Les rédacteurs de la note considèrent qu’au regard de ces exemples « des marges de manœuvre existent en France ». Ainsi, une flexibilité du travail sur des temps longs pourrait s’envisager en organisant le remplacement des salariés par exemple en formation de longue durée par des chômeurs formés aux postes vacants.

Enfin, France Stratégie évoque la généralisation du compte épargne-temps et son intégration dans le Compte Personnel d’Activité pour répondre aux attentes des salariés qui peuvent être différentes suivant les âges de la vie.

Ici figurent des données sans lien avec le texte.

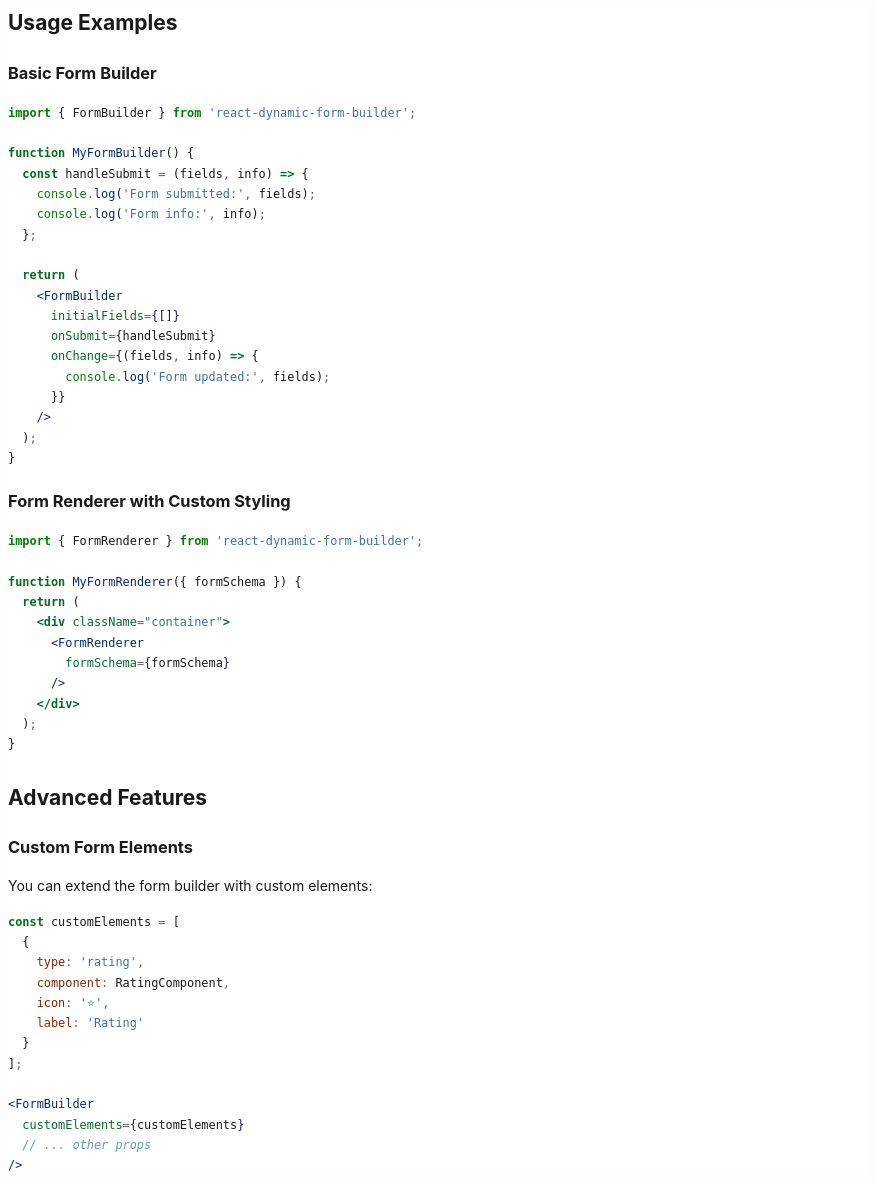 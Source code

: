 ## Usage Examples

### Basic Form Builder

```jsx
import { FormBuilder } from 'react-dynamic-form-builder';

function MyFormBuilder() {
  const handleSubmit = (fields, info) => {
    console.log('Form submitted:', fields);
    console.log('Form info:', info);
  };

  return (
    <FormBuilder
      initialFields={[]}
      onSubmit={handleSubmit}
      onChange={(fields, info) => {
        console.log('Form updated:', fields);
      }}
    />
  );
}
```

### Form Renderer with Custom Styling

```jsx
import { FormRenderer } from 'react-dynamic-form-builder';

function MyFormRenderer({ formSchema }) {
  return (
    <div className="container">
      <FormRenderer
        formSchema={formSchema}
      />
    </div>
  );
}
```

## Advanced Features

### Custom Form Elements

You can extend the form builder with custom elements:

```jsx
const customElements = [
  {
    type: 'rating',
    component: RatingComponent,
    icon: '⭐',
    label: 'Rating'
  }
];

<FormBuilder
  customElements={customElements}
  // ... other props
/>
```

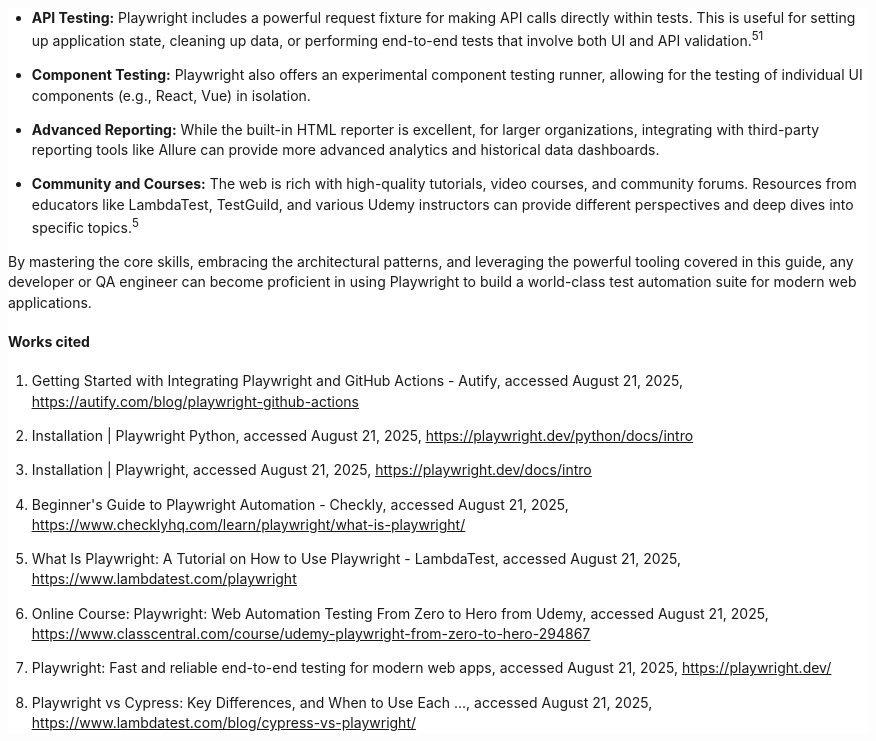 - **API Testing:** Playwright includes a powerful request fixture for
  making API calls directly within tests. This is useful for setting up
  application state, cleaning up data, or performing end-to-end tests
  that involve both UI and API validation.<sup>51</sup>

- **Component Testing:** Playwright also offers an experimental
  component testing runner, allowing for the testing of individual UI
  components (e.g., React, Vue) in isolation.

- **Advanced Reporting:** While the built-in HTML reporter is excellent,
  for larger organizations, integrating with third-party reporting tools
  like Allure can provide more advanced analytics and historical data
  dashboards.

- **Community and Courses:** The web is rich with high-quality
  tutorials, video courses, and community forums. Resources from
  educators like LambdaTest, TestGuild, and various Udemy instructors
  can provide different perspectives and deep dives into specific
  topics.<sup>5</sup>

By mastering the core skills, embracing the architectural patterns, and
leveraging the powerful tooling covered in this guide, any developer or
QA engineer can become proficient in using Playwright to build a
world-class test automation suite for modern web applications.

#### Works cited

1.  Getting Started with Integrating Playwright and GitHub Actions -
    Autify, accessed August 21, 2025,
    [<u>https://autify.com/blog/playwright-github-actions</u>](https://autify.com/blog/playwright-github-actions)

2.  Installation \| Playwright Python, accessed August 21, 2025,
    [<u>https://playwright.dev/python/docs/intro</u>](https://playwright.dev/python/docs/intro)

3.  Installation \| Playwright, accessed August 21, 2025,
    [<u>https://playwright.dev/docs/intro</u>](https://playwright.dev/docs/intro)

4.  Beginner's Guide to Playwright Automation - Checkly, accessed August
    21, 2025,
    [<u>https://www.checklyhq.com/learn/playwright/what-is-playwright/</u>](https://www.checklyhq.com/learn/playwright/what-is-playwright/)

5.  What Is Playwright: A Tutorial on How to Use Playwright -
    LambdaTest, accessed August 21, 2025,
    [<u>https://www.lambdatest.com/playwright</u>](https://www.lambdatest.com/playwright)

6.  Online Course: Playwright: Web Automation Testing From Zero to Hero
    from Udemy, accessed August 21, 2025,
    [<u>https://www.classcentral.com/course/udemy-playwright-from-zero-to-hero-294867</u>](https://www.classcentral.com/course/udemy-playwright-from-zero-to-hero-294867)

7.  Playwright: Fast and reliable end-to-end testing for modern web
    apps, accessed August 21, 2025,
    [<u>https://playwright.dev/</u>](https://playwright.dev/)

8.  Playwright vs Cypress: Key Differences, and When to Use Each ...,
    accessed August 21, 2025,
    [<u>https://www.lambdatest.com/blog/cypress-vs-playwright/</u>](https://www.lambdatest.com/blog/cypress-vs-playwright/)
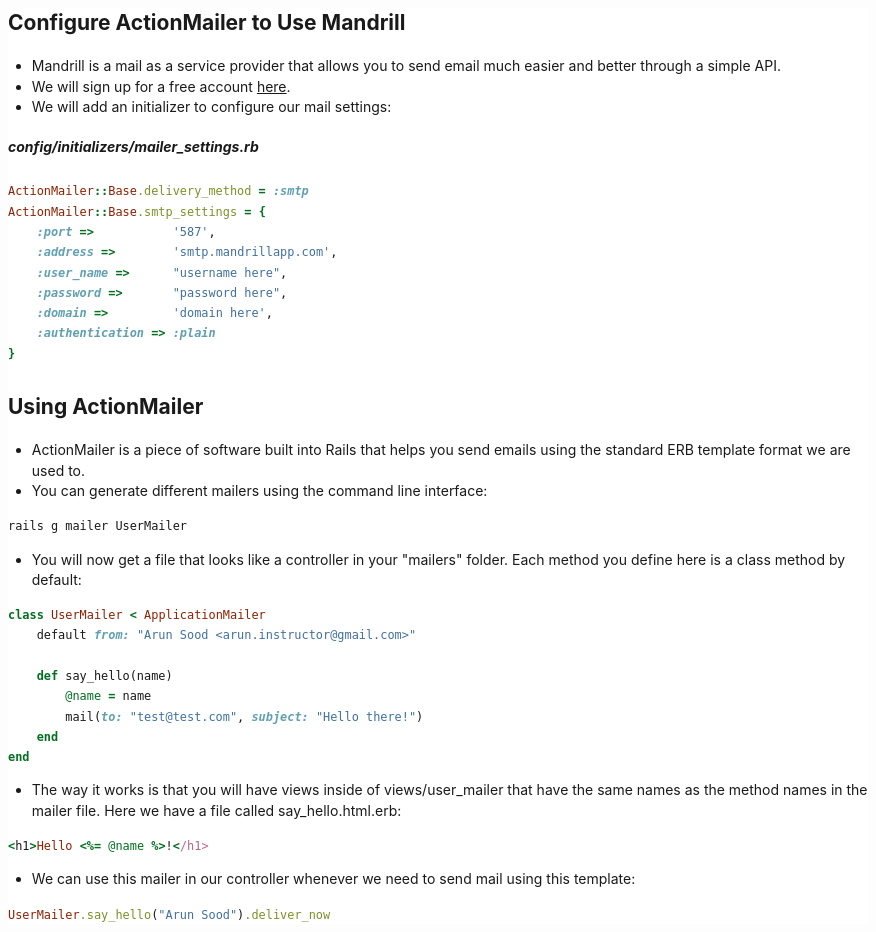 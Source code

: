 ## Configure ActionMailer to Use Mandrill
- Mandrill is a mail as a service provider that allows you to send email much easier and better through a simple API.
- We will sign up for a free account [here](https://mandrillapp.com).
- We will add an initializer to configure our mail settings:

##### config/initializers/mailer_settings.rb

```ruby
ActionMailer::Base.delivery_method = :smtp
ActionMailer::Base.smtp_settings = {
	:port =>           '587',
    :address =>        'smtp.mandrillapp.com',
    :user_name =>      "username here",
    :password =>       "password here",
    :domain =>         'domain here',
    :authentication => :plain
}
```

## Using ActionMailer
- ActionMailer is a piece of software built into Rails that helps you send emails using the standard ERB template format we are used to.
- You can generate different mailers using the command line interface:

```
rails g mailer UserMailer
```

- You will now get a file that looks like a controller in your "mailers" folder. Each method you define here is a class method by default:

```ruby
class UserMailer < ApplicationMailer
	default from: "Arun Sood <arun.instructor@gmail.com>"

	def say_hello(name)
		@name = name
		mail(to: "test@test.com", subject: "Hello there!")
	end
end
```

- The way it works is that you will have views inside of views/user_mailer that have the same names as the method names in the mailer file. Here we have a file called say_hello.html.erb:

```ruby
<h1>Hello <%= @name %>!</h1>
```

- We can use this mailer in our controller whenever we need to send mail using this template:

```ruby
UserMailer.say_hello("Arun Sood").deliver_now
```
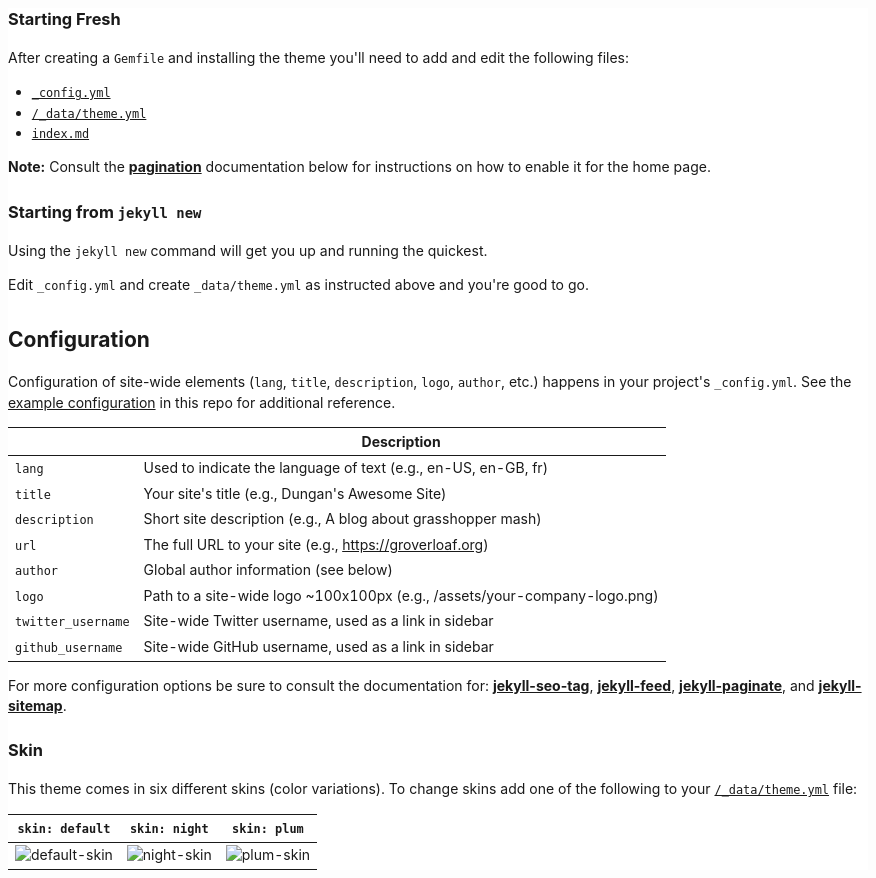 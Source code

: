 ### Starting Fresh

After creating a `Gemfile` and installing the theme you'll need to add and edit 
the following files:

- [`_config.yml`](_config.yml)
- [`/_data/theme.yml`](_data/theme.yml)
- [`index.md`](index.md) 

**Note:** Consult the [**pagination**](#pagination) documentation below for
instructions on how to enable it for the home page.

### Starting from `jekyll new`

Using the `jekyll new` command will get you up and running the quickest.

Edit `_config.yml` and create `_data/theme.yml` as instructed above and you're 
good to go.

## Configuration

Configuration of site-wide elements (`lang`, `title`, `description`, `logo`, 
`author`, etc.) happens in your project's `_config.yml`. See the 
[example configuration](example/_config.yml) in this repo for additional 
reference.

|                    | Description                                                               |
| ------------------ | ------------------------------------------------------------------------- |
| `lang`             | Used to indicate the language of text (e.g., en-US, en-GB, fr)            |
| `title`            | Your site's title (e.g., Dungan's Awesome Site)                           |
| `description`      | Short site description (e.g., A blog about grasshopper mash)              |
| `url`              | The full URL to your site (e.g., https://groverloaf.org)                  |
| `author`           | Global author information (see below)                                     |
| `logo`             | Path to a site-wide logo ~100x100px (e.g., /assets/your-company-logo.png) |
| `twitter_username` | Site-wide Twitter username, used as a link in sidebar                     |
| `github_username`  | Site-wide GitHub username, used as a link in sidebar                      |

For more configuration options be sure to consult the documentation for: 
[**jekyll-seo-tag**][jekyll-seo-tag], [**jekyll-feed**][jekyll-feed], 
[**jekyll-paginate**][jekyll-paginate], and [**jekyll-sitemap**][jekyll-sitemap].

[jekyll-seo-tag]: https://github.com/jekyll/jekyll-seo-tag
[jekyll-feed]: https://github.com/jekyll/jekyll-feed
[jekyll-paginate]: https://github.com/jekyll/jekyll-paginate
[jekyll-sitemap]: https://github.com/jekyll/jekyll-sitemap

### Skin

This theme comes in six different skins (color variations). To change skins add 
one of the following to your [`/_data/theme.yml`](_data/theme.yml) file:

| `skin: default` | `skin: night` | `skin: plum` |
| --- | --- | --- |
| ![default-skin](https://cloud.githubusercontent.com/assets/1376749/24115744/c0618c90-0d7a-11e7-8e2d-ec70f9db0c1b.png) | ![night-skin](https://cloud.githubusercontent.com/assets/1376749/24115770/d61127f8-0d7a-11e7-9158-986bee2be8e7.png) | ![plum-skin](https://cloud.githubusercontent.com/assets/1376749/24115778/db523a0e-0d7a-11e7-9452-8692b736d67e.png) |


[1]: https://mmistakes.github.io/jekyll-theme-basically-basic/
[2]: https://cloud.githubusercontent.com/assets/1376749/24117647/6dede894-0d81-11e7-9c2c-f19bea45e219.jpg (live preview)
[issues]: https://github.com/mmistakes/jekyll-theme-basically-basic/issues
[new-issue]: https://github.com/mmistakes/jekyll-theme-basically-basic/issues/new
[using-pull-requests]: https://help.github.com/articles/using-pull-requests/
[github-flow]: https://guides.github.com/introduction/flow/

En conclusion, le débat sur le temps de travail n’est pas clos et les mesures préconisées par France Stratégie peuvent susciter des interrogations. Quoi qu’il en soit, il faudrait sortir des postures idéologiques pour trouver les solutions les mieux adaptées à la réalité de la société française dans son ensemble mais surtout aux réalités des salariés et des entreprises dans leur quotidien. C’est pourquoi, même si ces questions doivent nécessairement avoir un cadrage par la loi, elles doivent être traitées au plus près du terrain et par le dialogue social c’est-à-dire la recherche du meilleur compromis entre les attentes des salariés et les contraintes des entreprises.